Session Intelligence
Warden tracks multiple signals in real time to model session health:
| Signal | What it detects |
|---|---|
| Focus score | How concentrated the agent’s work is. Drops when scope widens or subsystems change rapidly. |
| Loop detection | Repeated command patterns that aren’t producing progress. |
| Verification debt | Edit-heavy sessions that aren’t running tests or builds. |
| Drift velocity | How quickly the session is diverging from its original goal. |
| Trust score | How well the agent is behaving. High trust = fewer interventions. |
| Phase tracking | Whether the session is in exploration, implementation, testing, or finishing. |
When signals indicate degradation, Warden emits a targeted advisory. When the session is healthy, it stays completely silent.
Session Phases
Warden models every session as moving through five phases. The current phase determines intervention thresholds — how sensitive Warden is to signals and how aggressively it intervenes.
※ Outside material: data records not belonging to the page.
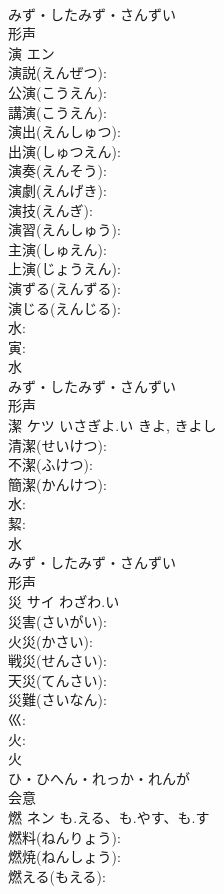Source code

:\documentclass[8pt]{extreport}
\begin{document}
\begin{CJK}{UTF8}{min}
\\	みず・したみず・さんずい	
\\	形声 
\\	演	エン			
\\	演説(えんぜつ): 
\\	公演(こうえん): 
\\	講演(こうえん): 
\\	演出(えんしゅつ): 
\\	出演(しゅつえん): 
\\	演奏(えんそう): 
\\	演劇(えんげき): 
\\	演技(えんぎ): 
\\	演習(えんしゅう): 
\\	主演(しゅえん): 
\\	上演(じょうえん): 
\\	演ずる(えんずる): 
\\	演じる(えんじる): 
\\	水: 
\\	寅: 
\\	水	
\\	みず・したみず・さんずい	
\\	形声 
\\	潔	ケツ	いさぎよ.い	きよ, きよし	
\\	清潔(せいけつ): 
\\	不潔(ふけつ): 
\\	簡潔(かんけつ): 
\\	水: 
\\	絜: 
\\	水	
\\	みず・したみず・さんずい	
\\	形声 
\\	災	サイ	わざわ.い		
\\	災害(さいがい): 
\\	火災(かさい): 
\\	戦災(せんさい): 
\\	天災(てんさい): 
\\	災難(さいなん): 
\\	巛: 
\\	火: 
\\	火	
\\	ひ・ひへん・れっか・れんが	
\\	会意 
\\	燃	ネン	も.える、も.やす、も.す		
\\	燃料(ねんりょう): 
\\	燃焼(ねんしょう): 
\\	燃える(もえる): 

\end{CJK}
\end{document}
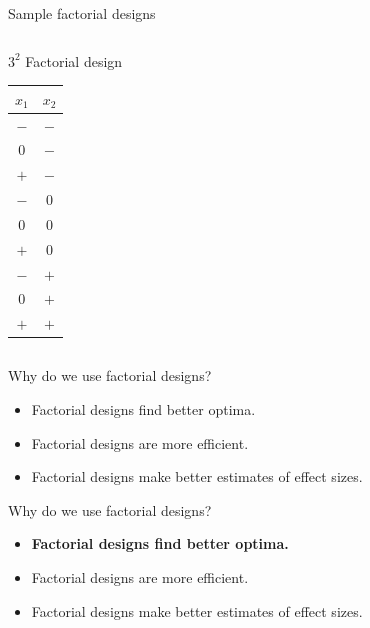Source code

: \documentclass[10pt]{beamer}
\newcommand\lo{\ensuremath{\boldsymbol{-}}}
\newcommand\hi{\ensuremath{\boldsymbol{+}}}
\begin{document}
\begin{frame}{Sample factorial designs}
\begin{columns}
\begin{column}{0.3\textwidth}
\begin{center}
$3^2$ Factorial design\\
\begin{tabular}{cc}
$x_1$ & $x_2$ \\
\hline
\lo & \lo \\
0 & \lo \\
\hi & \lo \\
\lo & 0 \\
0 & 0 \\
\hi & 0 \\
\lo & \hi \\
0 & \hi \\
\hi & \hi \\
\end{tabular}
\end{center}
\end{column}

\end{columns}
	
\end{frame}


\begin{frame}{Why do we use factorial designs?}

\begin{itemize}
\item Factorial designs find better optima.
\item Factorial designs are more efficient.
\item Factorial designs make better estimates of effect sizes.
\end{itemize}

\end{frame}

\begin{frame}{Why do we use factorial designs?}

\begin{itemize}
\item
  \textbf{Factorial designs find better optima.}
\item
  Factorial designs are more efficient.
\item
  Factorial designs make better estimates of effect sizes.
\end{itemize}

\end{frame}
\end{document}
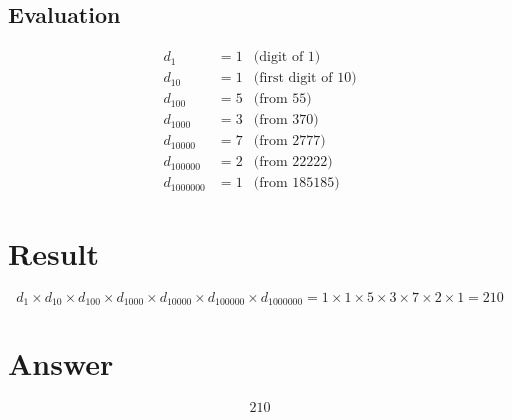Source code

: \documentclass[12pt]{article}
\begin{document}
\subsection{Evaluation}
\begin{align*}
    d_1 &= 1 & \text{(digit of 1)} \\
    d_{10} &= 1 & \text{(first digit of 10)} \\
    d_{100} &= 5 & \text{(from 55)} \\
    d_{1000} &= 3 & \text{(from 370)} \\
    d_{10000} &= 7 & \text{(from 2777)} \\
    d_{100000} &= 2 & \text{(from 22222)} \\
    d_{1000000} &= 1 & \text{(from 185185)}
\end{align*}

\section{Result}
\[
    d_1 \times d_{10} \times d_{100} \times d_{1000} \times d_{10000} \times d_{100000} \times d_{1000000}
    = 1 \times 1 \times 5 \times 3 \times 7 \times 2 \times 1
    = \boxed{210}
\]

\section{Answer}

\[
\boxed{210}
\]
\end{document}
| Phase | Turns | Behavior |
|---|---|---|
| Warmup | 0-5 | The agent is reading files, understanding the task, running initial commands. Warden is lenient — exploratory reads and broad searches are expected. |
| Productive | 6-30 | The core working phase. The agent is making edits, running builds, iterating. Warden watches for loops and drift but keeps a light touch. |
| Exploring | varies | The agent has shifted from its original task to investigate something tangential. This isn’t necessarily bad, but Warden tracks how far the exploration goes. |
| Struggling | varies | Error rates are climbing, commands are repeating, the same files are being edited without progress. Warden increases advisory frequency. |
| Late | 80+ | Deep into the session, context pressure is mounting. Warden tightens output compression, issues more targeted advisories, and may suggest wrapping up. |
Phases aren’t strictly sequential. A session can move from Productive to Struggling and back to Productive if the agent resolves its issues. Phase transitions are driven by the signals described below.
Signals in Detail
Focus score tracks how concentrated the agent’s work is across the file system. When the agent edits src/auth/login.ts, then src/auth/session.ts, then src/auth/token.ts, focus is high — it’s working in one subsystem. When it jumps to src/database/connection.ts, then src/ui/header.tsx, then package.json, focus drops. Rapid subsystem switching usually indicates the agent is flailing.
Real scenario: The agent is asked to add a new API endpoint. It starts in the right directory, but after hitting a type error, it starts modifying the database schema, then the test fixtures, then the CI config. Focus score drops from 90 to 40. Warden injects: “Focus has dropped. Consider addressing the type error in the auth module before changing other subsystems.”
Loop detection identifies repeated command patterns that aren’t producing progress. The simplest loop is running the same command and getting the same error — but Warden also detects more subtle patterns like edit-build-fail cycles where the edits aren’t addressing the actual error.
Real scenario: The agent runs cargo build and gets a lifetime error. It edits a function signature, builds again, gets a different lifetime error. Edits again, builds again, gets the original error back. After 4 iterations of this cycle, Warden detects the loop: “Loop detected: 4 build-fail cycles on lifetime errors. Consider a different approach — the borrow structure may need redesigning rather than signature tweaks.”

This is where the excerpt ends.